Penn State

Mark D. Shriver - Professor of Anthropology, College of the Liberal Arts

Book Title: Enhancing Evolution: The Ethical Case for Making Better People

Author: John Harris

Book Description:

What should people be permitted to know about their own genomes and the genomes of their future children? What choices should they be empowered to make based on this knowledge? Sadly, the answer many ethicists and fellow researchers give is “whatever a committee of experts decides.” As a father and as a scientist, I have always believed that we can come up with a better answer.

In 2007, I finally found clues to a better answer when I read the virtually unknown sleeper called Enhancing Evolution: The Ethical Case for Making Better People. Author John Harris rejects the prevailing dogma of genetic exceptionalism, standing out among his fellow bioethicists in his consideration of genetic technologies as extensions of other methods for ensuring one’s own health and the health of one’s children. Harris argues that individuals, not panels of academics, should be trusted and empowered to make their own reproductive decisions, using technologies such as gene therapy, IVF, and embryo selection. In an ethics dialogue that has, for decades, been focused on limiting personal autonomy, policing research, prohibiting technological developments, and restricting available interventions, Harris’s call for freedom is unique. But equally important is his call for responsibility. Non-scientists, Harris argues, should support and participate in the very research that continues to improve human life and reduce suffering. If you’re not at the table; don’t be surprised when no one offers you a meal, to coin a phrase.
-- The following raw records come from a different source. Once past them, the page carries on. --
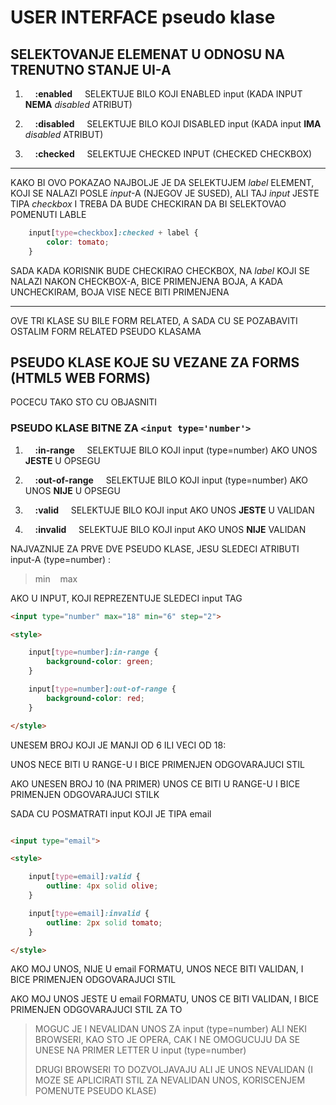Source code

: # USER INTERFACE pseudo klase

## SELEKTOVANJE ELEMENAT U ODNOSU NA TRENUTNO STANJE UI-A

1) &nbsp; &nbsp; **:enabled** &nbsp; &nbsp; SELEKTUJE BILO KOJI ENABLED input (KADA INPUT **NEMA** *disabled* ATRIBUT)

2) &nbsp; &nbsp; **:disabled** &nbsp; &nbsp; SELEKTUJE BILO KOJI DISABLED input (KADA input **IMA** *disabled* ATRIBUT)

3) &nbsp; &nbsp; **:checked** &nbsp; &nbsp; SELEKTUJE CHECKED INPUT (CHECKED CHECKBOX)

********************************
KAKO BI OVO POKAZAO NAJBOLJE JE DA SELEKTUJEM *label* ELEMENT, KOJI SE NALAZI POSLE *input*-A (NJEGOV JE SUSED), ALI TAJ *input* JESTE TIPA *checkbox* I TREBA DA BUDE CHECKIRAN DA BI SELEKTOVAO POMENUTI LABLE

```CSS
    input[type=checkbox]:checked + label {
        color: tomato;
    }
```

SADA KADA KORISNIK BUDE CHECKIRAO CHECKBOX, NA *label* KOJI SE NALAZI NAKON CHECKBOX-A, BICE PRIMENJENA BOJA, A KADA UNCHECKIRAM, BOJA VISE NECE BITI PRIMENJENA
********************************

OVE TRI KLASE SU BILE FORM RELATED, A SADA CU SE POZABAVITI OSTALIM FORM RELATED PSEUDO KLASAMA

## PSEUDO KLASE KOJE SU VEZANE ZA FORMS (HTML5 WEB FORMS)

POCECU TAKO STO CU OBJASNITI

### PSEUDO KLASE BITNE ZA **```<input type='number'>```**

1) &nbsp; &nbsp; **:in-range** &nbsp; &nbsp; SELEKTUJE BILO KOJI input (type=number) AKO UNOS **JESTE** U OPSEGU

2) &nbsp; &nbsp; **:out-of-range** &nbsp; &nbsp; SELEKTUJE BILO KOJI input (type=number) AKO UNOS **NIJE** U OPSEGU

3) &nbsp; &nbsp; **:valid** &nbsp; &nbsp; SELEKTUJE BILO KOJI input AKO UNOS **JESTE** U VALIDAN

4) &nbsp; &nbsp; **:invalid** &nbsp; &nbsp; SELEKTUJE BILO KOJI input AKO UNOS **NIJE** VALIDAN

NAJVAZNIJE ZA PRVE DVE PSEUDO KLASE, JESU SLEDECI ATRIBUTI input-A (type=number) :

> min    &nbsp;&nbsp;   max

AKO U INPUT, KOJI REPREZENTUJE SLEDECI input TAG

```HTML
<input type="number" max="18" min="6" step="2">

<style>

    input[type=number]:in-range {
        background-color: green;
    }

    input[type=number]:out-of-range {
        background-color: red;
    }

</style>
```

UNESEM BROJ KOJI JE MANJI OD 6 ILI VECI OD 18:

UNOS NECE BITI U RANGE-U I BICE PRIMENJEN ODGOVARAJUCI STIL

AKO UNESEN BROJ 10 (NA PRIMER) UNOS CE BITI U RANGE-U I BICE PRIMENJEN ODGOVARAJUCI STILK

SADA CU POSMATRATI input KOJI JE TIPA email

```HTML

<input type="email">

<style>

    input[type=email]:valid {
        outline: 4px solid olive;
    }

    input[type=email]:invalid {
        outline: 2px solid tomato;
    }

</style>
```

AKO MOJ UNOS, NIJE U email FORMATU, UNOS NECE BITI VALIDAN, I BICE PRIMENJEN ODGOVARAJUCI STIL

AKO MOJ UNOS JESTE U email FORMATU, UNOS CE BITI VALIDAN, I BICE PRIMENJEN ODGOVARAJUCI STIL ZA TO

> MOGUC JE I NEVALIDAN UNOS ZA input (type=number) ALI NEKI BROWSERI, KAO STO JE OPERA, CAK I NE OMOGUCUJU DA SE UNESE NA PRIMER LETTER U input (type=number)
>
> DRUGI BROWSERI TO DOZVOLJAVAJU ALI JE UNOS NEVALIDAN (I MOZE SE APLICIRATI STIL ZA NEVALIDAN UNOS, KORISCENJEM POMENUTE PSEUDO KLASE)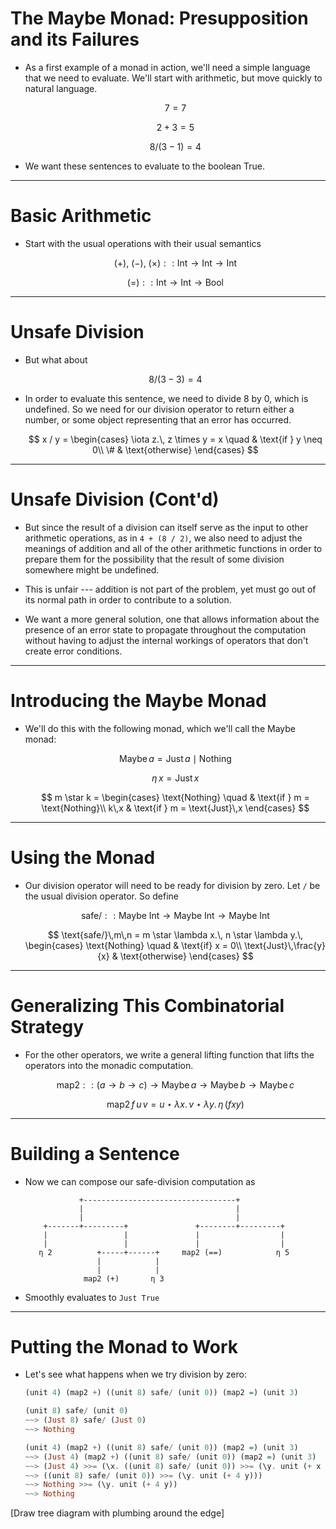 # The Maybe Monad: Presupposition and its Failures

* As a first example of a monad in action, we'll need a simple language that we
  need to evaluate.  We'll start with arithmetic, but move quickly to natural
  language.

  $$7 = 7$$

  $$2 + 3 = 5$$

  $$8 / (3 - 1) = 4$$

* We want these sentences to evaluate to the boolean True.


---


# Basic Arithmetic

* Start with the usual operations with their usual semantics

  $$(+),\ (-),\ (\times) :: \text{Int} \to \text{Int} \to \text{Int}$$

  $$(=) :: \text{Int} \to \text{Int} \to \text{Bool}$$


---


# Unsafe Division

* But what about

  $$8 / (3 - 3) = 4$$

* In order to evaluate this sentence, we need to divide 8 by 0, which is
  undefined.  So we need for our division operator to return either a number,
  or some object representing that an error has occurred.

  $$
  x / y =
  \begin{cases}
    \iota z.\, z \times y = x \quad & \text{if } y \neq 0\\
    \#                         & \text{otherwise}
  \end{cases}
  $$


---


# Unsafe Division (Cont'd)

* But since the result of a division can itself serve as the input to other
  arithmetic operations, as in `4 + (8 / 2)`, we also need to adjust the
  meanings of addition and all of the other arithmetic functions in order to
  prepare them for the possibility that the result of some division somewhere
  might be undefined.
 
* This is unfair --- addition is not part of the problem, yet
  must go out of its normal path in order to contribute to a solution.

* We want a more general solution, one that allows information about the
  presence of an error state to propagate throughout the computation without
  having to adjust the internal workings of operators that don't create error
  conditions.



---


# Introducing the Maybe Monad

* We'll do this with the following monad, which we'll call the Maybe monad:

  $$\text{Maybe}\, a = \text{Just}\, a \mid \text{Nothing}$$

  $$\eta\, x = \text{Just}\,x$$

  $$
  m \star k = 
  \begin{cases}
    \text{Nothing} \quad & \text{if } m = \text{Nothing}\\
    k\,x                 & \text{if } m = \text{Just}\,x
  \end{cases}
  $$

---


# Using the Monad

* Our division operator will need to be ready for division by zero. Let `/` be
  the usual division operator. So define 

  $$
  \text{safe/} :: \text{Maybe Int} \to \text{Maybe Int} \to \text{Maybe Int}
  $$

  $$
  \text{safe/}\,m\,n =
  m \star \lambda x.\, n \star \lambda y.\,
  \begin{cases}
    \text{Nothing} \quad     & \text{if} x = 0\\
    \text{Just}\,\frac{y}{x} & \text{otherwise}
  \end{cases}
  $$

---


# Generalizing This Combinatorial Strategy

* For the other operators, we write a general lifting function that lifts the
  operators into the monadic computation.

  $$
  \text{map2} ::
  (a \to b \to c) \to \text{Maybe}\,a \to \text{Maybe}\,b \to \text{Maybe}\,c
  $$

  $$
  \text{map2}\,f\,u\,v =
  u \star \lambda x.\, v \star \lambda y.\, \eta\,(f x y)
  $$


---


# Building a Sentence

* Now we can compose our safe-division computation as

                  +----------------------------------+               
                  |                                  |               
                  |                                  |               
          +-------+---------+               +--------+---------+   
          |                 |               |                  |   
          |                 |               |                  |   
         η 2          +-----+------+     map2 (==)            η 5   
                      |            |
                      |            |
                   map2 (+)       η 3  
                                                                  

* Smoothly evaluates to `Just True`


---


# Putting the Monad to Work

* Let's see what happens when we try division by zero:

    ```haskell
    (unit 4) (map2 +) ((unit 8) safe/ (unit 0)) (map2 =) (unit 3)

    (unit 8) safe/ (unit 0)
    ~~> (Just 8) safe/ (Just 0)
    ~~> Nothing

    (unit 4) (map2 +) ((unit 8) safe/ (unit 0)) (map2 =) (unit 3)
    ~~> (Just 4) (map2 +) ((unit 8) safe/ (unit 0)) (map2 =) (unit 3)
    ~~> (Just 4) >>= (\x. ((unit 8) safe/ (unit 0)) >>= (\y. unit (+ x y)))
    ~~> ((unit 8) safe/ (unit 0)) >>= (\y. unit (+ 4 y)))
    ~~> Nothing >>= (\y. unit (+ 4 y))
    ~~> Nothing                         
    ```

[Draw tree diagram with plumbing around the edge]
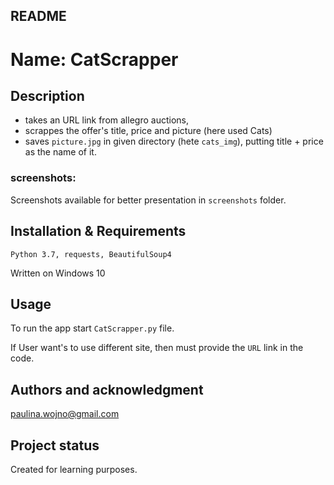 ## README


# Name: CatScrapper


## Description
- takes an URL link from allegro auctions,
- scrappes the offer's title, price and picture (here used Cats)
- saves `picture.jpg` in given directory (hete `cats_img`), putting title + price as the name of it.

### screenshots:
Screenshots available for better presentation in `screenshots` folder.


## Installation & Requirements
```
Python 3.7, requests, BeautifulSoup4
```
Written on Windows 10


## Usage
To run the app start `CatScrapper.py` file.

If User want's to use different site, then must provide the `URL` link in the code.


## Authors and acknowledgment
paulina.wojno@gmail.com


## Project status
Created for learning purposes.

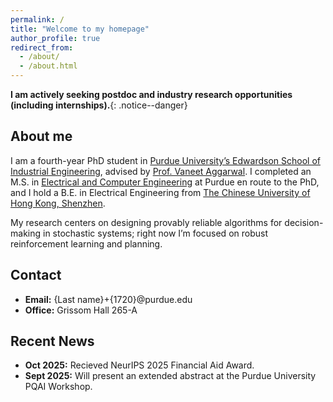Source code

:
 ```yaml
---
permalink: /
title: "Welcome to my homepage"
author_profile: true
redirect_from: 
  - /about/
  - /about.html
---
```


<!-- 🔴 Callout line (big, red) -->
**I am actively seeking postdoc and industry research opportunities (including internships).**{: .notice--danger}
## About me
I am a fourth-year PhD student in [Purdue University’s Edwardson School of Industrial Engineering](https://engineering.purdue.edu/IE), advised by [Prof. Vaneet Aggarwal](https://web.ics.purdue.edu/~vaneet/). I completed an M.S. in [Electrical and Computer Engineering](https://engineering.purdue.edu/ECE) at Purdue en route to the PhD, and I hold a B.E. in Electrical Engineering from [The Chinese University of Hong Kong, Shenzhen](https://sse.cuhk.edu.cn/en/page/539).

My research centers on designing provably reliable algorithms for decision-making in stochastic systems; right now I’m focused on robust reinforcement learning and planning.


## Contact  
- **Email:** {Last name}+{1720}@purdue.edu  
- **Office:** Grissom Hall 265-A


## Recent News
- **Oct 2025:** Recieved NeurIPS 2025 Financial Aid Award.
- **Sept 2025:** Will present an extended abstract at the Purdue University PQAI Workshop.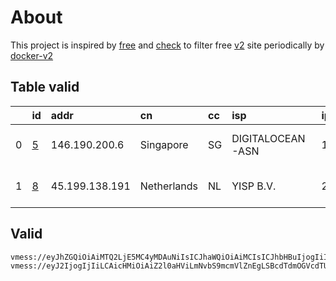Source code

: 
# About

This project is inspired by [free](https://github.com/freefq/free) and [check](https://github.com/yeahwu/check) to filter free [v2](https://github.com/v2fly/v2ray-core) site periodically by [docker-v2](https://hub.docker.com/r/v2ray/official)

    

## Table valid
|    | id                 | addr           | cn          | cc   | isp              | ip                                  | chatgpt          |
|---:|:-------------------|:---------------|:------------|:-----|:-----------------|:------------------------------------|:-----------------|
|  0 | [5](config/5.json) | 146.190.200.6  | Singapore   | SG   | DIGITALOCEAN-ASN | 143.198.219.20                      | Yes (Region: SG) |
|  1 | [8](config/8.json) | 45.199.138.191 | Netherlands | NL   | YISP B.V.        | 2a02:2a38:1:2796:ec4:7aff:fe81:77ba | Yes (Region: NL) |

## Valid
```
vmess://eyJhZGQiOiAiMTQ2LjE5MC4yMDAuNiIsICJhaWQiOiAiMCIsICJhbHBuIjogIiIsICJmcCI6ICIiLCAiaG9zdCI6ICJtZWRpYS1leHAxLmxpY2RuLmNvbSIsICJpZCI6ICIyNjVhMTYzZi00MDVlLTQ3Y2UtZTQyMy04ZWY4ZTJkNGJhNGUiLCAibmV0IjogIndzIiwgInBhdGgiOiAiL09OSElUX0FETUlOX1RFQU0iLCAicG9ydCI6ICIzNDY0NSIsICJwcyI6ICJnaXRodWIuY29tL2ZyZWVmcSAtIFx1N2Y4ZVx1NTZmZCAgNSIsICJzY3kiOiAiYXV0byIsICJzbmkiOiAiIiwgInRscyI6ICIiLCAidHlwZSI6ICIiLCAidiI6ICIyIn0=
vmess://eyJ2IjogIjIiLCAicHMiOiAiZ2l0aHViLmNvbS9mcmVlZnEgLSBcdTdmOGVcdTU2ZmRcdTUyYTBcdTUyMjlcdTc5OGZcdTVjM2NcdTRlOWFcdTVkZGVcdTU3MjNcdTRmNTVcdTU4NWVNVUxUQUNPTVx1NjczYVx1NjIzZiA4IiwgImFkZCI6ICI0NS4xOTkuMTM4LjE5MSIsICJwb3J0IjogMzAwMDAsICJpZCI6ICI0MTgwNDhhZi1hMjkzLTRiOTktOWIwYy05OGNhMzU4MGRkMjQiLCAiYWlkIjogNjQsICJzY3kiOiAiYXV0byIsICJuZXQiOiAid3MiLCAiaG9zdCI6ICJ3d3cuNDIwNzcyMzAueHl6IiwgInBhdGgiOiAiL3BhdGgvMTY5NjI1MTUyMjQzOCIsICJ0bHMiOiAidGxzIn0=
```

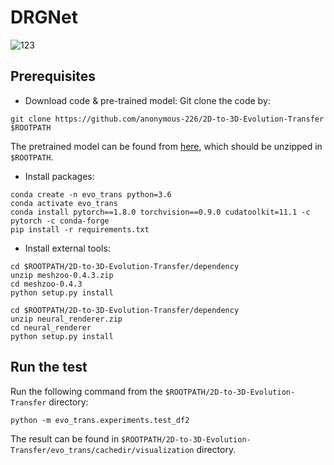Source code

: # DRGNet
![123](https://user-images.githubusercontent.com/111099396/185350189-9d104925-39fb-4bc1-b562-baafc3ec9378.gif)

## Prerequisites
- Download code & pre-trained model:
Git clone the code by:
```
git clone https://github.com/anonymous-226/2D-to-3D-Evolution-Transfer $ROOTPATH
```
The pretrained model can be found from [here](https://drive.google.com/file/d/1Agf_G9OaCvXPoenRK5vpj3VckuFPGRMg/view?usp=sharing), which should be unzipped in `$ROOTPATH`.
- Install packages:
```
conda create -n evo_trans python=3.6
conda activate evo_trans
conda install pytorch==1.8.0 torchvision==0.9.0 cudatoolkit=11.1 -c pytorch -c conda-forge
pip install -r requirements.txt
```

- Install external tools:

```
cd $ROOTPATH/2D-to-3D-Evolution-Transfer/dependency
unzip meshzoo-0.4.3.zip
cd meshzoo-0.4.3
python setup.py install
```

```
cd $ROOTPATH/2D-to-3D-Evolution-Transfer/dependency
unzip neural_renderer.zip
cd neural_renderer
python setup.py install
```

## Run the test
Run the following command from the `$ROOTPATH/2D-to-3D-Evolution-Transfer` directory:
```
python -m evo_trans.experiments.test_df2
```
The result can be found in `$ROOTPATH/2D-to-3D-Evolution-Transfer/evo_trans/cachedir/visualization` directory.
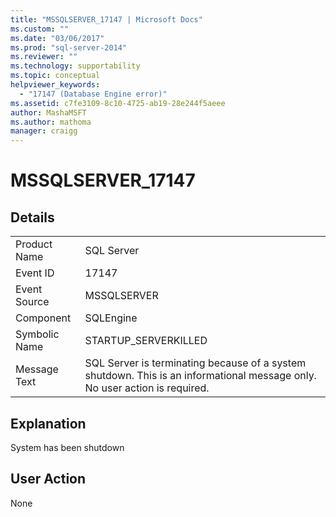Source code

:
 ```yaml
---
title: "MSSQLSERVER_17147 | Microsoft Docs"
ms.custom: ""
ms.date: "03/06/2017"
ms.prod: "sql-server-2014"
ms.reviewer: ""
ms.technology: supportability
ms.topic: conceptual
helpviewer_keywords: 
  - "17147 (Database Engine error)"
ms.assetid: c7fe3109-8c10-4725-ab19-28e244f5aeee
author: MashaMSFT
ms.author: mathoma
manager: craigg
---
```

# MSSQLSERVER_17147
    
## Details  
  
|||  
|-|-|  
|Product Name|SQL Server|  
|Event ID|17147|  
|Event Source|MSSQLSERVER|  
|Component|SQLEngine|  
|Symbolic Name|STARTUP_SERVERKILLED|  
|Message Text|SQL Server is terminating because of a system shutdown. This is an informational message only. No user action is required.|  
  
## Explanation  
 System has been shutdown  
  
## User Action  
 None  
  
  
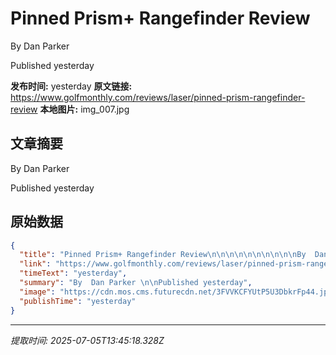 # Pinned Prism+ Rangefinder Review









By  Dan Parker 

Published yesterday

**发布时间:** yesterday
**原文链接:** https://www.golfmonthly.com/reviews/laser/pinned-prism-rangefinder-review
**本地图片:** img_007.jpg

## 文章摘要

By  Dan Parker 

Published yesterday

## 原始数据

```json
{
  "title": "Pinned Prism+ Rangefinder Review\n\n\n\n\n\n\n\n\n\nBy  Dan Parker \n\nPublished yesterday",
  "link": "https://www.golfmonthly.com/reviews/laser/pinned-prism-rangefinder-review",
  "timeText": "yesterday",
  "summary": "By  Dan Parker \n\nPublished yesterday",
  "image": "https://cdn.mos.cms.futurecdn.net/3FVVKCFYUtP5U3DbkrFp44.jpg",
  "publishTime": "yesterday"
}
```

---
*提取时间: 2025-07-05T13:45:18.328Z*
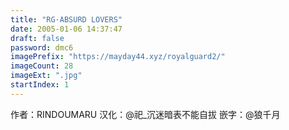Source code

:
 ```yaml
---
title: "RG·ABSURD LOVERS"
date: 2005-01-06 14:37:47
draft: false
password: dmc6
imagePrefix: "https://mayday44.xyz/royalguard2/"  
imageCount: 28
imageExt: ".jpg" 
startIndex: 1
---
```

作者：RINDOUMARU
汉化：@祀_沉迷暗表不能自拔 
嵌字：@狼千月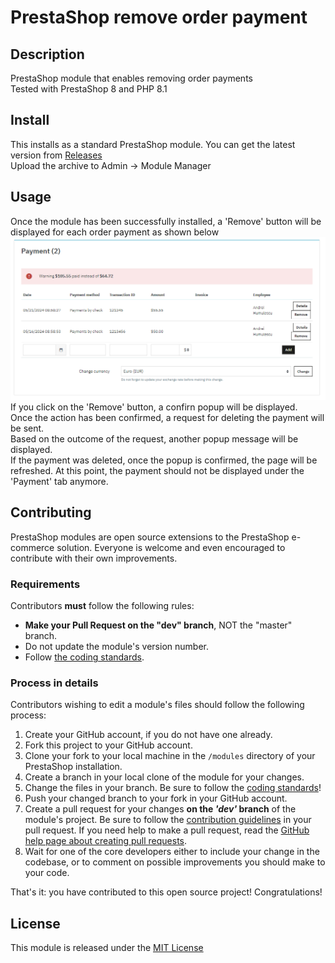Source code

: # PrestaShop remove order payment

## Description
PrestaShop module that enables removing order payments \
Tested with PrestaShop 8 and PHP 8.1

## Install
This installs as a standard PrestaShop module. You can get the latest version from [Releases][1] \
Upload the archive to Admin -> Module Manager

## Usage
Once the module has been successfully installed, a 'Remove' button will be displayed for each order payment as shown below \
![image](screenshots/remove_button.png)
If you click on the 'Remove' button, a confirn popup will be displayed. \
Once the action has been confirmed, a request for deleting the payment will be sent. \
Based on the outcome of the request, another popup message will be displayed. \
If the payment was deleted, once the popup is confirmed, the page will be refreshed. At this point, the payment should not be displayed under the 'Payment' tab anymore.

## Contributing

PrestaShop modules are open source extensions to the PrestaShop e-commerce solution. Everyone is welcome and even encouraged to contribute with their own improvements.

### Requirements

Contributors **must** follow the following rules:

* **Make your Pull Request on the "dev" branch**, NOT the "master" branch.
* Do not update the module's version number.
* Follow [the coding standards][2].

### Process in details

Contributors wishing to edit a module's files should follow the following process:

1. Create your GitHub account, if you do not have one already.
2. Fork this project to your GitHub account.
3. Clone your fork to your local machine in the ```/modules``` directory of your PrestaShop installation.
4. Create a branch in your local clone of the module for your changes.
5. Change the files in your branch. Be sure to follow the [coding standards][2]!
6. Push your changed branch to your fork in your GitHub account.
7. Create a pull request for your changes **on the _'dev'_ branch** of the module's project. Be sure to follow the [contribution guidelines][3] in your pull request. If you need help to make a pull request, read the [GitHub help page about creating pull requests][4].
8. Wait for one of the core developers either to include your change in the codebase, or to comment on possible improvements you should make to your code.

That's it: you have contributed to this open source project! Congratulations!

## License

This module is released under the [MIT License][MIT] 

[1]: https://github.com/andreihumulescu/ps-remove-order-payment/releases
[2]: https://devdocs.prestashop.com/8/development/coding-standards/
[3]: https://devdocs.prestashop.com/8/contribute/contribution-guidelines/
[4]: https://help.github.com/articles/using-pull-requests
[MIT]: https://opensource.org/license/mit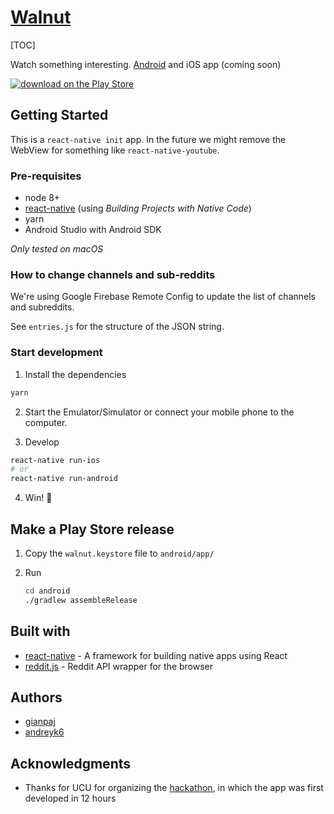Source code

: # [Walnut](walnut.tv)

[TOC]

Watch something interesting.
[Android](https://play.google.com/store/apps/details?id=com.walnut.tv) and iOS app (coming soon)

[![download on the Play Store](https://thumbs.gfycat.com/UnnaturalHorribleCrossbill-size_restricted.gif)](https://play.google.com/store/apps/details?id=com.walnut.tv)

## Getting Started

This is a `react-native init` app. In the future we might remove the WebView for something like `react-native-youtube`.

### Pre-requisites

- node 8+
- [react-native](https://facebook.github.io/react-native/docs/getting-started.html) (using _Building Projects with Native Code_)
- yarn
- Android Studio with Android SDK

_Only tested on macOS_

### How to change channels and sub-reddits

We're using Google Firebase Remote Config to update the list of channels and subreddits.

See `entries.js` for the structure of the JSON string.

### Start development

1. Install the dependencies

```bash
yarn
```

2. Start the Emulator/Simulator or connect your mobile phone to the computer.

3. Develop

```bash
react-native run-ios
# or
react-native run-android
```

4. Win! :tada:

## Make a Play Store release

1. Copy the `walnut.keystore` file to `android/app/`
2. Run

   ```bash
   cd android
   ./gradlew assembleRelease
   ```

## Built with

- [react-native](https://facebook.github.io/react-native/) - A framework for building native apps using React
- [reddit.js](https://github.com/sahilm/reddit.js) - Reddit API wrapper for the browser

## Authors

- [gianpaj](https://github.com/gianpaj)
- [andreyk6](https://github.com/andreyk6)

<!-- ## License

This project is licensed under the MIT License - see the [LICENSE.md](LICENSE.md) file for details -->

## Acknowledgments

- Thanks for UCU for organizing the [hackathon](https://www.facebook.com/events/271103630179568/), in which the app was first developed in 12 hours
As future biomedical science emerges from yesterday’s scientific speculations, giving rise to an expansive postgenomic present, my hope is that more scientists and non-scientists will come to the table, as Harris urges. And, once they sit down, I hope that they begin by asking themselves, is “what should people be permitted to do?” even the right question? Do individuals not have ultimate ownership of their own reproductive systems? And must we assume our fellows’ reasons for genetic intervention are, by definition, nefarious? If four billion years of evolution have taught us anything, it is that “making better people” is an instinct that is programmed into all of us, whether we realize it or not. This instinct is not only a relic of our past; it is also the promise of our future.